Which TYPE of surgery have you had?

I am still researching my case.

I have seen one of the best Dr's in the nation, Ulrich Batzdorf. I loved him. He told me i don't have chiari and wouldn't do surgery on me.

I'm still miserable and trying to get other opinions along with Dr Duma and Batzdorf's.

I have found a protege's of Batzdorfs and he listed the types of surgeries performed and it surprised me as all I've heard of is the cutting away the skull.

This is pulled from http://www.dr-virella.com/Chiari-Malformation.html

Treatment

Once symptomatic onset occurs, a common treatment is decompression surgery, in which Dr. Virella usually removes the lamina of the first and sometimes the second or even third cervical vertebrae and part of the occipital bone of the skull to relieve pressure. The flow of spinal fluid may be accompanied by a shunt. Since this surgery usually involves the opening of the dura mater and the expansion of the space beneath, a dural graft is usually applied to cover the expanded posterior fossa.

A small number of neurological surgeons believe that detethering the spinal cord as an alternate approach relieves the compression of the brain against the skull opening (foramen magnum), obviating the need for decompression surgery and associated trauma. However, this approach is significantly less documented in the medical literature, with reports on only a handful of patients. It should be noted that the alternative spinal surgery is also not without risk.[citation needed]

Any thoughts on this.

I'm not wanting surgery. It's the last thing on earth i want but i'm at my last straw.

This approach is common- laminectomy, skull decompression, and duraplasty.
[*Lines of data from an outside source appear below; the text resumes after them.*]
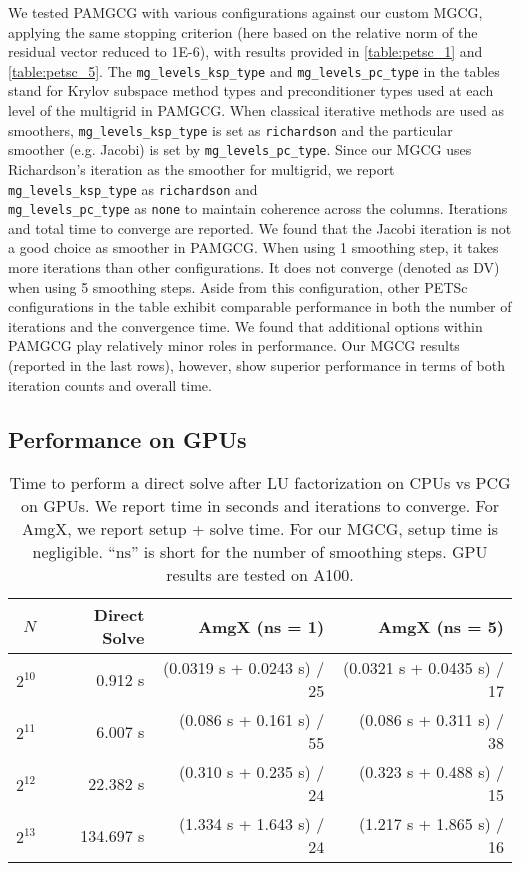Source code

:We tested PAMGCG with various configurations against our custom MGCG, applying the same stopping criterion (here based on the relative norm of the residual vector reduced to 1E-6), with results provided in \autoref{table:petsc_1} and \autoref{table:petsc_5}.
The \texttt{mg\_levels\_ksp\_type} and \texttt{mg\_levels\_pc\_type} in the tables stand for Krylov subspace method types and preconditioner types used at each level of the multigrid in PAMGCG. When classical iterative methods are used as smoothers, \texttt{mg\_levels\_ksp\_type} is set as \texttt{richardson} and the particular smoother (e.g. Jacobi) is set by \texttt{mg\_levels\_pc\_type}.
Since our MGCG uses Richardson's iteration as the smoother for multigrid, we report \texttt{mg\_levels\_ksp\_type} as \texttt{richardson} and \\
\texttt{mg\_levels\_pc\_type} as \texttt{none} to maintain coherence across the columns. Iterations and total time to converge are reported.
We found that the Jacobi iteration is not a good choice as smoother in PAMGCG. 
When using 1 smoothing step, it takes more iterations than other configurations.
It does not converge (denoted as DV) when using 5 smoothing steps.
Aside from this configuration, other PETSc configurations in the table exhibit comparable performance in both the number of iterations and the convergence time. We found that additional options within PAMGCG play relatively minor roles in performance. Our MGCG results (reported in the last rows), however, show superior performance in terms of both iteration counts and overall time. 


\subsection{Performance on GPUs}
\begin{table*}
    \caption{Time to perform a direct solve after LU factorization on CPUs vs PCG on GPUs. We report time in seconds and iterations to converge. For AmgX, we report setup + solve time. For our MGCG, setup time is negligible. ``$\mathrm{ns}$'' is short for the number of smoothing steps. GPU results are tested on A100.}
    \small
    \centering
    \begin{tabular}{rrrr}
    \toprule
    $N$     & Direct Solve  & AmgX (ns = 1) & AmgX (ns = 5) \\
    \midrule
    $2^{10}$  &   0.912 s & (0.0319 s + 0.0243 s) / 25  & (0.0321 s + 0.0435 s) / 17   \\
    $2^{11}$ & 6.007 s &  (0.086 s + 0.161 s) / 55   &  (0.086 s + 0.311 s) / 38    \\
    $2^{12}$ & 22.382 s  & (0.310 s + 0.235 s) / 24  &  (0.323 s + 0.488 s) / 15         \\
    $2^{13}$ & 134.697 s  & (1.334 s + 1.643 s) / 24   & (1.217 s + 1.865 s) / 16     \\
    \bottomrule
    \end{tabular}
    \label{tab:mgcg_1} 
\end{table*}


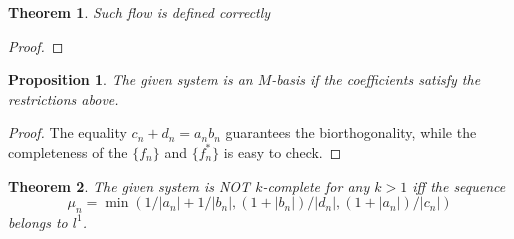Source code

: \documentclass[12pt]{article}
\newtheorem{theorem}{Theorem}
\newtheorem{prop}{Proposition}
\theoremstyle{definition}
\numberwithin{remark}{section}
\numberwithin{theorem}{section}
\numberwithin{prop}{section}
\numberwithin{equation}{section}
\numberwithin{lemma}{section}
\numberwithin{prop_under_lemma}{lemma}
\begin{document}
    \begin{theorem}
        Such flow is defined correctly 
    \end{theorem}
    \begin{proof}
        
    \end{proof}
    \begin{prop}
        The given system is an $M$-basis if the coefficients satisfy the restrictions above.
    \end{prop}
    \begin{proof}
        The equality $c_n + d_n = a_n b_n$ guarantees the bi\-orthogonality,
        while the completeness of the $\{f_n\}$ and $\{f_n^*\}$ is
        easy to check.
    \end{proof}
    
    \begin{theorem}
        The given system is NOT $k$-complete for any $k > 1$ iff the sequence
        $$
            \mu_n = \min(1/|a_n| + 1/|b_n|, (1 + |b_n|)/|d_n|, (1 + |a_n|)/|c_n|)
        $$ belongs to $l^1$.
    \end{theorem}
\end{document}
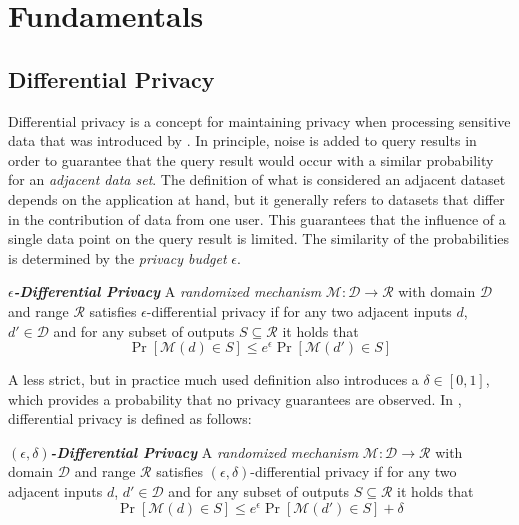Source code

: \chapter{Fundamentals}

\section{Differential Privacy}

Differential privacy is a concept for maintaining privacy when processing sensitive data that was introduced by \textcite{dwork:2006}. In principle, noise is added to query results in order to guarantee that the query result would occur with a similar probability for an \textit{adjacent data set}. The definition of what is considered an adjacent dataset depends on the application at hand, but it generally refers to datasets that differ in the contribution of data from one user. This guarantees that the influence of a single data point on the query result is limited. The similarity of the probabilities is determined by the \textit{privacy budget} $\epsilon$.

\begin{definition}
  \emph{\textbf{$\epsilon$-Differential Privacy}} A \textit{randomized mechanism} $\mathcal{M}: \mathcal{D} \rightarrow \mathcal{R}$ with domain $\mathcal{D}$ and range $\mathcal{R}$ satisfies $\epsilon$-differential privacy if for any two adjacent inputs $d$, $d' \in \mathcal{D}$ and for any subset of outputs $S \subseteq \mathcal{R}$ it holds that $$\Pr[\mathcal{M}(d) \in S] \leq e^{\epsilon} \Pr[\mathcal{M}(d') \in S]$$

\end{definition}

A less strict, but in practice much used definition also introduces a $\delta \in [0,1]$, which provides a probability that no privacy guarantees are observed. In \textcite{abadi:2016}, differential privacy is defined as follows:

\begin{definition}
  \emph{\textbf{$(\epsilon, \delta)$-Differential Privacy}} A \textit{randomized mechanism} $\mathcal{M}: \mathcal{D} \rightarrow \mathcal{R}$ with domain $\mathcal{D}$ and range $\mathcal{R}$ satisfies $(\epsilon, \delta)$-differential privacy if for any two adjacent inputs $d$, $d' \in \mathcal{D}$ and for any subset of outputs $S \subseteq \mathcal{R}$ it holds that $$\Pr[\mathcal{M}(d) \in S] \leq e^{\epsilon} \Pr[\mathcal{M}(d') \in S] + \delta$$
\end{definition}


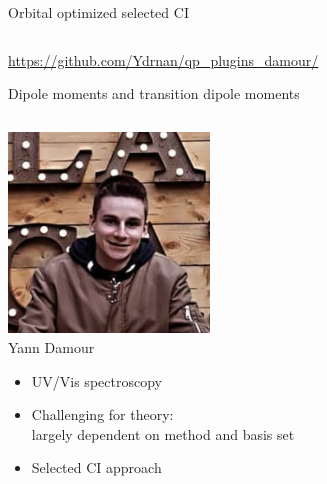 \documentclass[aspectratio=169,9pt]{beamer}
\begin{document}
\begin{frame}{Orbital optimized selected CI}
\begin{columns}
        \end{columns}

                        \bigskip
                        \centering
	\url{https://github.com/Ydrnan/qp_plugins_damour/}

\end{frame}


\begin{frame}{Dipole moments and transition dipole moments}

\begin{columns}
\begin{column}{0.5\textwidth}

\centering
\includegraphics[width=0.4\textwidth]{fig/Yann2.jpg}
\\
Yann Damour
\\
\begin{itemize}

	\item UV/Vis spectroscopy
                        \bigskip
	\item Challenging for theory: \\ largely dependent on method and basis set 
                        \bigskip
	\item Selected CI approach 
\end{itemize}
\end{column}


\end{columns}
\end{frame}
\end{document}
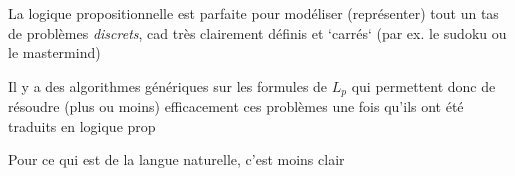 

%
%
%
%
%
%
%
%
%
%
%
%
%


\begin{frame}

La logique propositionnelle est parfaite pour modéliser (représenter) tout un tas de problèmes \textit{discrets}, cad très clairement définis et `carrés` (par ex. le sudoku ou le mastermind)\pause\newline

Il y a des algorithmes génériques sur les formules de $L_p$ qui permettent donc de résoudre (plus ou moins) efficacement ces problèmes une fois qu'ils ont été traduits en logique prop\pause\newline

Pour ce qui est de la langue naturelle, c'est moins clair

\end{frame}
This is the surgery I had. Also, the tethered cord surgery is common, if you in fact have a tethered cord. Different surgeons have different surgical approaches based on their training and their beliefs about Chiari.
I was told no by a couple of surgeons before I found the right one, and I’m glad I had it done.

Jenn

Hi Wonder,

I am definitely not trying to discourage but rather encourage you to go with your gut feeling and find a NS that looks at the symptoms of your chiari then the MRI. I to went to Dr. Batzdorf and he told me the same thing 3 years ago and now fast forward three years I was absolutely confirmed to have a 7mm chiari which is what I was told 3 years ago, but Dr. Batzdorf read the report and looked at MRI and told me the Radiologist who read my CINE MRI was mistaken. I am glad that you had a wonderful experience with him as I did not but I have moved on and trusted my instinct and bottom line I know my body better than any NS that just met me. I pray that you get some solutions and resolve to this!

This is the surgery I had. C-1 laminectomy, decompression of the skull, and duraplasty! I agree with Jenn...get several opinions and go with the one you feel most comfortable with.